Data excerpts

╔══

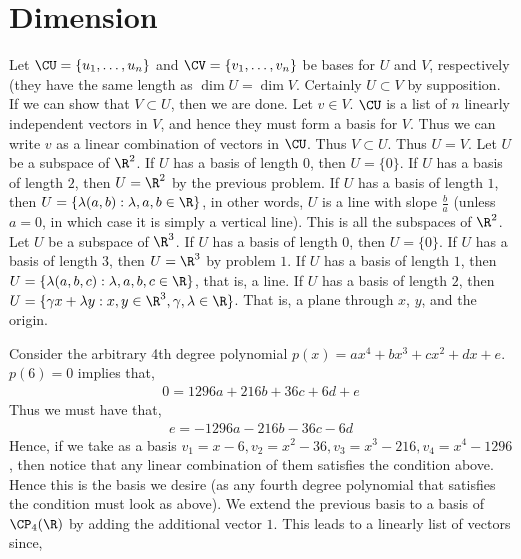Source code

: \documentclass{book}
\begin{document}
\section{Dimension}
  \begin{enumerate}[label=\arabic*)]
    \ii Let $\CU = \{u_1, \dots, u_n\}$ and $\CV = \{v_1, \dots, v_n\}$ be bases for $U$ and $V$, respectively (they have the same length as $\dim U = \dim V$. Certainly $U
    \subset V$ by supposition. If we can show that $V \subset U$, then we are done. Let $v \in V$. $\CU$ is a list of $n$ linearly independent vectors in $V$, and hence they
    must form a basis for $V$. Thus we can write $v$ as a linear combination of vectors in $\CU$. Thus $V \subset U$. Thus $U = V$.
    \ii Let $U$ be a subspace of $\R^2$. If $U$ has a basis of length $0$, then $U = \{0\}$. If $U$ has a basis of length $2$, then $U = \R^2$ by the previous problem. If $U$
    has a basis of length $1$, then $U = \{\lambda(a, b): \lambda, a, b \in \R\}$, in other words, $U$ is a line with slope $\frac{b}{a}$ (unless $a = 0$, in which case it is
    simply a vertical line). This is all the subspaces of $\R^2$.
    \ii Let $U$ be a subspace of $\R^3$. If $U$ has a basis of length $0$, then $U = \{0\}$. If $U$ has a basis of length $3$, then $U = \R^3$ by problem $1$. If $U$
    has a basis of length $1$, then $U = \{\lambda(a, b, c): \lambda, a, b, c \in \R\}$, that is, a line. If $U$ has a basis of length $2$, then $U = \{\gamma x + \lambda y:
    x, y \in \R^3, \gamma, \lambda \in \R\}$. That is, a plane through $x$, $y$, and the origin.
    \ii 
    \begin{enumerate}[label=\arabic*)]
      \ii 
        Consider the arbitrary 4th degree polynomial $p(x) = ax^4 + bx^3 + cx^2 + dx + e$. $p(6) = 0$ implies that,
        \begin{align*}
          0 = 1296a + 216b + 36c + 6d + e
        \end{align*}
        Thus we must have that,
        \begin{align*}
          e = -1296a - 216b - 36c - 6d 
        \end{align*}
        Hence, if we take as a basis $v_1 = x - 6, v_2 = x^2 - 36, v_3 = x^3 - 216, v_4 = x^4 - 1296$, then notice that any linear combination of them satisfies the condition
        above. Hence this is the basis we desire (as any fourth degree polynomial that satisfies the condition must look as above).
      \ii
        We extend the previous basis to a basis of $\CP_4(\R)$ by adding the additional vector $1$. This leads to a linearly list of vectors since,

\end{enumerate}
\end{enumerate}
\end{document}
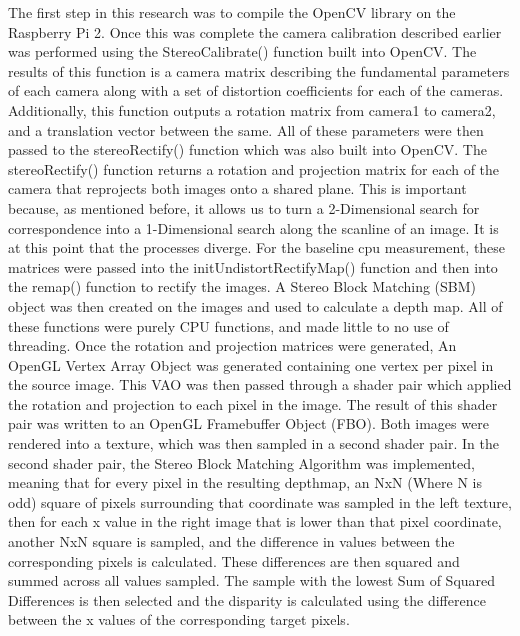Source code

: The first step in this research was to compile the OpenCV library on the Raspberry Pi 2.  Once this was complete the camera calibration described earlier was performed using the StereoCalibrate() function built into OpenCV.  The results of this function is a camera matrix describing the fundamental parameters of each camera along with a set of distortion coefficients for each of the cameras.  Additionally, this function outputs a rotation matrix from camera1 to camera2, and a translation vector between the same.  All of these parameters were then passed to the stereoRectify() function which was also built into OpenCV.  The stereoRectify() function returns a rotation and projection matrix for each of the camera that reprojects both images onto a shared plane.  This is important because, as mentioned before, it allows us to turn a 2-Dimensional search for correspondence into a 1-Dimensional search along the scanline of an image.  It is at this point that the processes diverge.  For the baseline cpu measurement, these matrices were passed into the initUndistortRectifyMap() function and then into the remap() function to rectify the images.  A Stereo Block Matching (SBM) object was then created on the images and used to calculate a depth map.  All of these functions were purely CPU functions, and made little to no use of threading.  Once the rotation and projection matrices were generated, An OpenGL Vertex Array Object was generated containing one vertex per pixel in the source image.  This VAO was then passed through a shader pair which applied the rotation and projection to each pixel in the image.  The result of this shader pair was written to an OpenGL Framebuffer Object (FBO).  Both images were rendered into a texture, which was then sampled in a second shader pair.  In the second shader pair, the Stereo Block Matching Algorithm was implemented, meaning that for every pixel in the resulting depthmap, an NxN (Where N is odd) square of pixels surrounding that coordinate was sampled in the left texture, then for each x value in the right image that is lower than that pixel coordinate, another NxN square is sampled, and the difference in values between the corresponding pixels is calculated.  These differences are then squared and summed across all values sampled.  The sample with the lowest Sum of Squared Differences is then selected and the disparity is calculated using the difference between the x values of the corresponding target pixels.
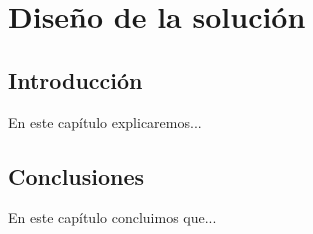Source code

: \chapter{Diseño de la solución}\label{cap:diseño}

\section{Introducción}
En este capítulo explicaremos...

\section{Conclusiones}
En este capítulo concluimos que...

╚══

▸ WHAT THE TASK REQUIRES
Return every entry above exactly. Pictures stay out.

▸ SOLUTION TO THIS TASK
Source code

: \documentclass{book}
\begin{document}
\section{Dimension}
  \begin{enumerate}[label=\arabic*)]
    \ii Let $\CU = \{u_1, \dots, u_n\}$ and $\CV = \{v_1, \dots, v_n\}$ be bases for $U$ and $V$, respectively (they have the same length as $\dim U = \dim V$. Certainly $U
    \subset V$ by supposition. If we can show that $V \subset U$, then we are done. Let $v \in V$. $\CU$ is a list of $n$ linearly independent vectors in $V$, and hence they
    must form a basis for $V$. Thus we can write $v$ as a linear combination of vectors in $\CU$. Thus $V \subset U$. Thus $U = V$.
    \ii Let $U$ be a subspace of $\R^2$. If $U$ has a basis of length $0$, then $U = \{0\}$. If $U$ has a basis of length $2$, then $U = \R^2$ by the previous problem. If $U$
    has a basis of length $1$, then $U = \{\lambda(a, b): \lambda, a, b \in \R\}$, in other words, $U$ is a line with slope $\frac{b}{a}$ (unless $a = 0$, in which case it is
    simply a vertical line). This is all the subspaces of $\R^2$.
    \ii Let $U$ be a subspace of $\R^3$. If $U$ has a basis of length $0$, then $U = \{0\}$. If $U$ has a basis of length $3$, then $U = \R^3$ by problem $1$. If $U$
    has a basis of length $1$, then $U = \{\lambda(a, b, c): \lambda, a, b, c \in \R\}$, that is, a line. If $U$ has a basis of length $2$, then $U = \{\gamma x + \lambda y:
    x, y \in \R^3, \gamma, \lambda \in \R\}$. That is, a plane through $x$, $y$, and the origin.
    \ii 
    \begin{enumerate}[label=\arabic*)]
      \ii 
        Consider the arbitrary 4th degree polynomial $p(x) = ax^4 + bx^3 + cx^2 + dx + e$. $p(6) = 0$ implies that,
        \begin{align*}
          0 = 1296a + 216b + 36c + 6d + e
        \end{align*}
        Thus we must have that,
        \begin{align*}
          e = -1296a - 216b - 36c - 6d 
        \end{align*}
        Hence, if we take as a basis $v_1 = x - 6, v_2 = x^2 - 36, v_3 = x^3 - 216, v_4 = x^4 - 1296$, then notice that any linear combination of them satisfies the condition
        above. Hence this is the basis we desire (as any fourth degree polynomial that satisfies the condition must look as above).
      \ii
        We extend the previous basis to a basis of $\CP_4(\R)$ by adding the additional vector $1$. This leads to a linearly list of vectors since,

\end{enumerate}
\end{enumerate}
\end{document}
Source code

: The first step in this research was to compile the OpenCV library on the Raspberry Pi 2.  Once this was complete the camera calibration described earlier was performed using the StereoCalibrate() function built into OpenCV.  The results of this function is a camera matrix describing the fundamental parameters of each camera along with a set of distortion coefficients for each of the cameras.  Additionally, this function outputs a rotation matrix from camera1 to camera2, and a translation vector between the same.  All of these parameters were then passed to the stereoRectify() function which was also built into OpenCV.  The stereoRectify() function returns a rotation and projection matrix for each of the camera that reprojects both images onto a shared plane.  This is important because, as mentioned before, it allows us to turn a 2-Dimensional search for correspondence into a 1-Dimensional search along the scanline of an image.  It is at this point that the processes diverge.  For the baseline cpu measurement, these matrices were passed into the initUndistortRectifyMap() function and then into the remap() function to rectify the images.  A Stereo Block Matching (SBM) object was then created on the images and used to calculate a depth map.  All of these functions were purely CPU functions, and made little to no use of threading.  Once the rotation and projection matrices were generated, An OpenGL Vertex Array Object was generated containing one vertex per pixel in the source image.  This VAO was then passed through a shader pair which applied the rotation and projection to each pixel in the image.  The result of this shader pair was written to an OpenGL Framebuffer Object (FBO).  Both images were rendered into a texture, which was then sampled in a second shader pair.  In the second shader pair, the Stereo Block Matching Algorithm was implemented, meaning that for every pixel in the resulting depthmap, an NxN (Where N is odd) square of pixels surrounding that coordinate was sampled in the left texture, then for each x value in the right image that is lower than that pixel coordinate, another NxN square is sampled, and the difference in values between the corresponding pixels is calculated.  These differences are then squared and summed across all values sampled.  The sample with the lowest Sum of Squared Differences is then selected and the disparity is calculated using the difference between the x values of the corresponding target pixels.
Source code

: \chapter{Diseño de la solución}\label{cap:diseño}

\section{Introducción}
En este capítulo explicaremos...

\section{Conclusiones}
En este capítulo concluimos que...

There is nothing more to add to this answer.